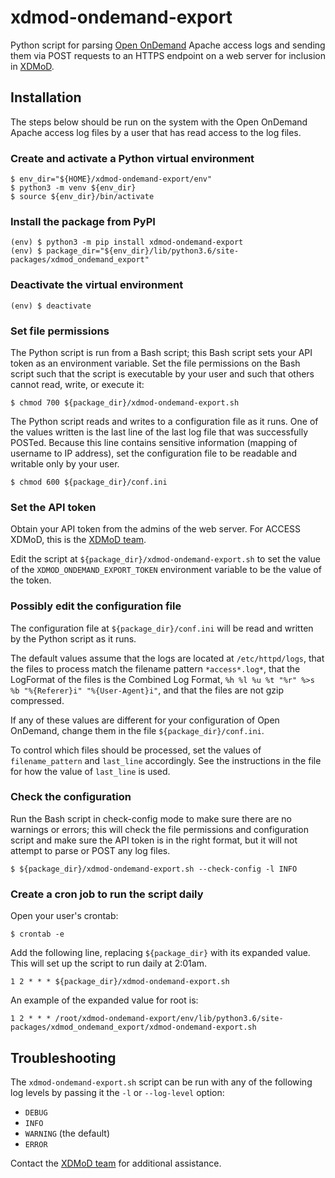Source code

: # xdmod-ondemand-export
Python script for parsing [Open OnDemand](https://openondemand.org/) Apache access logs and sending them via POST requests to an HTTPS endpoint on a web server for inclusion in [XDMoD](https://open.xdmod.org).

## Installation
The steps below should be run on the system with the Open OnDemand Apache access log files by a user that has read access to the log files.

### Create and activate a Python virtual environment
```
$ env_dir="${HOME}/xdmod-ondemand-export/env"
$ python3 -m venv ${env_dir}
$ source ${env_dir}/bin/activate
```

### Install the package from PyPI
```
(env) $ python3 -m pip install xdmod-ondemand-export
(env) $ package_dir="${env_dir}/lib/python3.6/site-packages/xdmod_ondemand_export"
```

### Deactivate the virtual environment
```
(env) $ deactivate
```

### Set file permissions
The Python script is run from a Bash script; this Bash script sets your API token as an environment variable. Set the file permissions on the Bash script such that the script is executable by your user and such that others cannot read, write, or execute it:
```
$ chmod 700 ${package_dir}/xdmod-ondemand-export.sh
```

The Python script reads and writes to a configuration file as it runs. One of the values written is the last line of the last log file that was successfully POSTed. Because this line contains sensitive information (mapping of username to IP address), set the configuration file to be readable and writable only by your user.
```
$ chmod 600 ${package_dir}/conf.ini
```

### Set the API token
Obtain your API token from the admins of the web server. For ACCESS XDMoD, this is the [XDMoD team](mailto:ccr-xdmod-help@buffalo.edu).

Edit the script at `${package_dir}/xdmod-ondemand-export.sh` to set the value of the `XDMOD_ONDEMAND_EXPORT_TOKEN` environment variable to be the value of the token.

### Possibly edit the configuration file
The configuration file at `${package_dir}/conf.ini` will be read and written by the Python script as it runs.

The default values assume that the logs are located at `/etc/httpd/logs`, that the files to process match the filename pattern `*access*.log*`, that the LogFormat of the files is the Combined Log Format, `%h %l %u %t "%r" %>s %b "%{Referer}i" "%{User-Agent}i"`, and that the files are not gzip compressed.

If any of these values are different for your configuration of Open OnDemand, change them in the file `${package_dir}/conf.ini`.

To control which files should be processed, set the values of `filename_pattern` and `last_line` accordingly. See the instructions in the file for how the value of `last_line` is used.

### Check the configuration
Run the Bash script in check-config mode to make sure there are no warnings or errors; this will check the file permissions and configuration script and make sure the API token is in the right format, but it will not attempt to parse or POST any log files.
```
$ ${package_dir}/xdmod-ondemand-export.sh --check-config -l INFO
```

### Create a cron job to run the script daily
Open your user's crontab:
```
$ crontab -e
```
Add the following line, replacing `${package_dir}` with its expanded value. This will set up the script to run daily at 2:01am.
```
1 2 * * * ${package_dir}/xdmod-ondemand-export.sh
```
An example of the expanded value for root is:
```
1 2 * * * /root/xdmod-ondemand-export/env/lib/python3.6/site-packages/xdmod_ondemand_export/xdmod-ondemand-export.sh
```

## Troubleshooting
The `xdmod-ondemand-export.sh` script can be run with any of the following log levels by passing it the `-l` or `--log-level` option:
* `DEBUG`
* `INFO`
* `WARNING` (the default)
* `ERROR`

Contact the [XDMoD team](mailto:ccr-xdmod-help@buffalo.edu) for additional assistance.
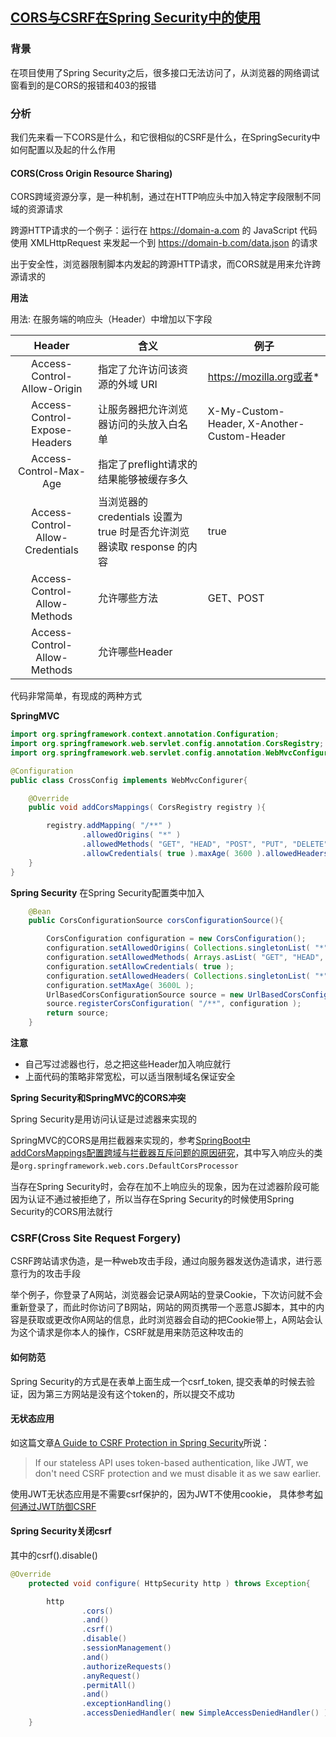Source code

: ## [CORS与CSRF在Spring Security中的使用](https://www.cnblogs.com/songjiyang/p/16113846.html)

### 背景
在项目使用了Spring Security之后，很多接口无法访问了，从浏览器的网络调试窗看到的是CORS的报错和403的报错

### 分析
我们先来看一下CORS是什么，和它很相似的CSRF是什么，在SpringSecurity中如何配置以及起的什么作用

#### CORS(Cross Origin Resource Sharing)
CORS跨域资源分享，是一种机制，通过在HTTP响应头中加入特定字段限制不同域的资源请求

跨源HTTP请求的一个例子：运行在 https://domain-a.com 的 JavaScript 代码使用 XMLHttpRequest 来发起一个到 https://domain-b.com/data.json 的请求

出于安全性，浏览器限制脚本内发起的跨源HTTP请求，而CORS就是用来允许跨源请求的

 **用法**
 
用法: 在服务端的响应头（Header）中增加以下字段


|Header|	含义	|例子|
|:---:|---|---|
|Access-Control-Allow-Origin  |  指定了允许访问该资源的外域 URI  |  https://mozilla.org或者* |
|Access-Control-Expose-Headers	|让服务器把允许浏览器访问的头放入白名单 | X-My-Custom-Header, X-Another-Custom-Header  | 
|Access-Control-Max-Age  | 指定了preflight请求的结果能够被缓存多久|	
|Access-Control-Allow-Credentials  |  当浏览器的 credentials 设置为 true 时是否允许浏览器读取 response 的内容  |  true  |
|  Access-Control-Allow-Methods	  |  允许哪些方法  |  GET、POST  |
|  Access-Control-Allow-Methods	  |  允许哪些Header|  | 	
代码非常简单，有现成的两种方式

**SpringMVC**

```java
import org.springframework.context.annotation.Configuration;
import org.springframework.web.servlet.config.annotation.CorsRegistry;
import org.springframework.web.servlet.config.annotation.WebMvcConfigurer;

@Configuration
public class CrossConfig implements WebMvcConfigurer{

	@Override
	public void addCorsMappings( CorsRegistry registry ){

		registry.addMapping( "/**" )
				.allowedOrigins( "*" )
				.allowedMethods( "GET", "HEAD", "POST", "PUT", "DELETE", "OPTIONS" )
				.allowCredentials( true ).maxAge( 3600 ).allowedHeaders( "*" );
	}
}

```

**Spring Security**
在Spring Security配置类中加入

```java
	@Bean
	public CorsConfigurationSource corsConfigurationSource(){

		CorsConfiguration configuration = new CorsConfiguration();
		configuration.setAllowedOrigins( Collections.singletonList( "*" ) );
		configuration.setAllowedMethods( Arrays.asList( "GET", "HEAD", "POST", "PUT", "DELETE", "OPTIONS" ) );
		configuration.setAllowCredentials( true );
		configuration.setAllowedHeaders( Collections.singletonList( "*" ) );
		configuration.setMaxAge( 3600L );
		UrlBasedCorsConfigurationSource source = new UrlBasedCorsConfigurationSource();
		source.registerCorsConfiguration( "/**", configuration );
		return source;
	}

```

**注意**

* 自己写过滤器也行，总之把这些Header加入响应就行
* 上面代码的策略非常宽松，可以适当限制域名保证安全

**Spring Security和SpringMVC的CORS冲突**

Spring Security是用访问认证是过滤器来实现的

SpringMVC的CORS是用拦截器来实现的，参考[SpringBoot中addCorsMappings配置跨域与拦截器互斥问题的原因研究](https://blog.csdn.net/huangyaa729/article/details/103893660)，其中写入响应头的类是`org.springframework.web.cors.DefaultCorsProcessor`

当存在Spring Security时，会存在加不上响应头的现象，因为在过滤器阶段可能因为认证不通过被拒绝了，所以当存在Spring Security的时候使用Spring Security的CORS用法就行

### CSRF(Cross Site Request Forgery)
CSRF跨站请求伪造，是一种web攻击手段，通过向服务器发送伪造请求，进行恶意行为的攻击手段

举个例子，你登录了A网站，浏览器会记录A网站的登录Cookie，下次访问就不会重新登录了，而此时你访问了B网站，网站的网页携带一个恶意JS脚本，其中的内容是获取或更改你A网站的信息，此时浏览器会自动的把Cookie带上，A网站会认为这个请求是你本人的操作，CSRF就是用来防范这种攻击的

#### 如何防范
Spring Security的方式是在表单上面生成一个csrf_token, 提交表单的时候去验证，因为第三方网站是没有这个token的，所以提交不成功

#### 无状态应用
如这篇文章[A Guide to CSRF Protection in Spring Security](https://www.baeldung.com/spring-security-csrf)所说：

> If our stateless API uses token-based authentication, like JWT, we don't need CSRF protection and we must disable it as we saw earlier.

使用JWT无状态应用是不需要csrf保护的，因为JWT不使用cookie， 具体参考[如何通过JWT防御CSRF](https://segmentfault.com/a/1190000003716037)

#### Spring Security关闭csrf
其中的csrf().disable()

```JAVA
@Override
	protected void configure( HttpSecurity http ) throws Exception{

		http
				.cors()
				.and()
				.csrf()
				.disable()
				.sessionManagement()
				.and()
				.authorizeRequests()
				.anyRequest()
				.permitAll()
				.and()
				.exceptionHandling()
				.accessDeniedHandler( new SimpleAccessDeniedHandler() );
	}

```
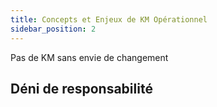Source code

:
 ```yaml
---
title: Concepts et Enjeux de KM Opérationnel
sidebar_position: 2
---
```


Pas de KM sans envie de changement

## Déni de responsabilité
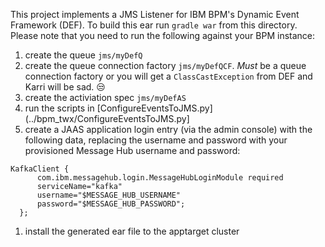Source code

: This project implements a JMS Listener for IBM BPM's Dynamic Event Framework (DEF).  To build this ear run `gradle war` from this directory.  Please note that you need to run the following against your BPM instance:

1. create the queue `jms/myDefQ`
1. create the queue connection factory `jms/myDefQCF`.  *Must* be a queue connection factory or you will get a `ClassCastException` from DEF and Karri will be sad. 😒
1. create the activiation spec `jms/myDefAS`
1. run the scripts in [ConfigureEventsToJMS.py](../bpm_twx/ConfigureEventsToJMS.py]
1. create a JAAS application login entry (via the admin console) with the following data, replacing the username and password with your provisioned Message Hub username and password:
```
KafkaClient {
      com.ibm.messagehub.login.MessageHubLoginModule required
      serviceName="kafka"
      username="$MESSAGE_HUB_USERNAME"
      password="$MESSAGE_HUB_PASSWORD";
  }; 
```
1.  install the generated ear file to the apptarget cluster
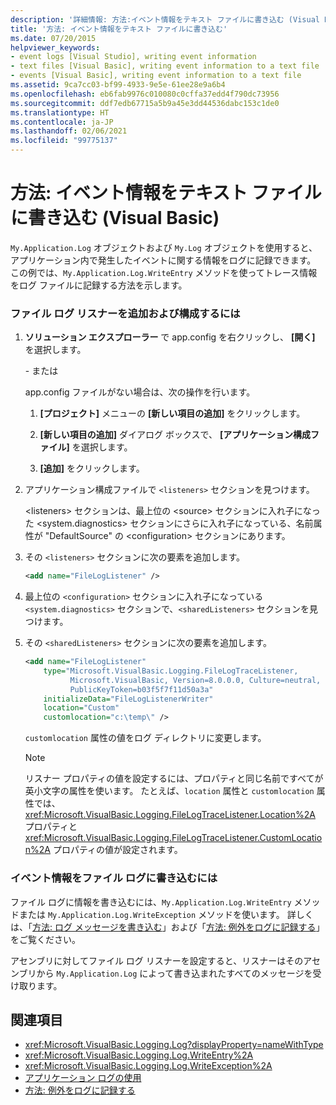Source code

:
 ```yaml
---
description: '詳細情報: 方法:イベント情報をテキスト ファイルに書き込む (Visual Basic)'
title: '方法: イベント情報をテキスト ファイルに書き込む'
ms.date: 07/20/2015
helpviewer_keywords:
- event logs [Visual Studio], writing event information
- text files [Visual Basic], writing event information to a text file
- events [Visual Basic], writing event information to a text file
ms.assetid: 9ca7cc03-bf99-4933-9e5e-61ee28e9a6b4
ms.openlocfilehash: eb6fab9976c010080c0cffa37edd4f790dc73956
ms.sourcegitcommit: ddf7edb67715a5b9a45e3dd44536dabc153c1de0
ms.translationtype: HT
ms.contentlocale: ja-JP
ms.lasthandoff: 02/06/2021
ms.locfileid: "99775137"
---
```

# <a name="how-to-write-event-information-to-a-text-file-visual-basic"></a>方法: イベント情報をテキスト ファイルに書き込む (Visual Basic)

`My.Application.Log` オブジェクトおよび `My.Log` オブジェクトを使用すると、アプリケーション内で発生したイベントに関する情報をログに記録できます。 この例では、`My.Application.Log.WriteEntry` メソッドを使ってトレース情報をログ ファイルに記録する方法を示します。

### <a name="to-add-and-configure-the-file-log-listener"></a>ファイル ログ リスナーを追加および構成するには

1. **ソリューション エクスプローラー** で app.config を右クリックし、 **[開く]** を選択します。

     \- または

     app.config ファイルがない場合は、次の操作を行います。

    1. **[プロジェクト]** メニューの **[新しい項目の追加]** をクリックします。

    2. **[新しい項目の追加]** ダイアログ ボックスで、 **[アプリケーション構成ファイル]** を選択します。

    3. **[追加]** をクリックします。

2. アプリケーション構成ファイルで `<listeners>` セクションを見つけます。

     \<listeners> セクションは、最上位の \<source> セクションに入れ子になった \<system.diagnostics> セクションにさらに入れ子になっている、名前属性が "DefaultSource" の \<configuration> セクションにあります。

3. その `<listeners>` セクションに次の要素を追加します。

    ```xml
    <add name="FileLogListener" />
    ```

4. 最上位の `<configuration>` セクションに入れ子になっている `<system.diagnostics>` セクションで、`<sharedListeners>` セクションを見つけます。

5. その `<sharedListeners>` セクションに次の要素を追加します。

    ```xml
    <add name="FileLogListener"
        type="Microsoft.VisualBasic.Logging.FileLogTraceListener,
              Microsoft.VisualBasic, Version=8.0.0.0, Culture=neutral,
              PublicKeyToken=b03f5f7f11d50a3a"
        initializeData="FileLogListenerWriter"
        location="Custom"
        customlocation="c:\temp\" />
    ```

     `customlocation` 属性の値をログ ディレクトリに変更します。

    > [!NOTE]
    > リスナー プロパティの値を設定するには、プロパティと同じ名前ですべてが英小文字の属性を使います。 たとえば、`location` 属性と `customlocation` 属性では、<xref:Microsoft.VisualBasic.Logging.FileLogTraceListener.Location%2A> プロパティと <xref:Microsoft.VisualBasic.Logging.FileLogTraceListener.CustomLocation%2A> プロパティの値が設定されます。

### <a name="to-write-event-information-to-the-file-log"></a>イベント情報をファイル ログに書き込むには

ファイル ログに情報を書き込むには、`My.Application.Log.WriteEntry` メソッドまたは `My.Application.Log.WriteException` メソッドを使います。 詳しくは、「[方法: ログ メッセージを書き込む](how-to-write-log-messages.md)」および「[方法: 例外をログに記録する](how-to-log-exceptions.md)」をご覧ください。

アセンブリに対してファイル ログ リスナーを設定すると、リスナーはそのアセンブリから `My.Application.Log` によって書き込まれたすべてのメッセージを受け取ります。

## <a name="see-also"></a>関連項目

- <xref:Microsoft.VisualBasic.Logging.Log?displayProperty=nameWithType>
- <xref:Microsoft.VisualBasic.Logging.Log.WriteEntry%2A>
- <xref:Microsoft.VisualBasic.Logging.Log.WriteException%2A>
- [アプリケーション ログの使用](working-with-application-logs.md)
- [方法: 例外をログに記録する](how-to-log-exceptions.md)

────────

• _ACTIVITY_
Using the entries above, extract exactly the span from the line with "### Possibly edit the configuration file" to the line with "The configuration file at", both lines included; leave out everything else.

• _EXERCISE RESULT_
### Possibly edit the configuration file
The configuration file at `${package_dir}/conf.ini` will be read and written by the Python script as it runs.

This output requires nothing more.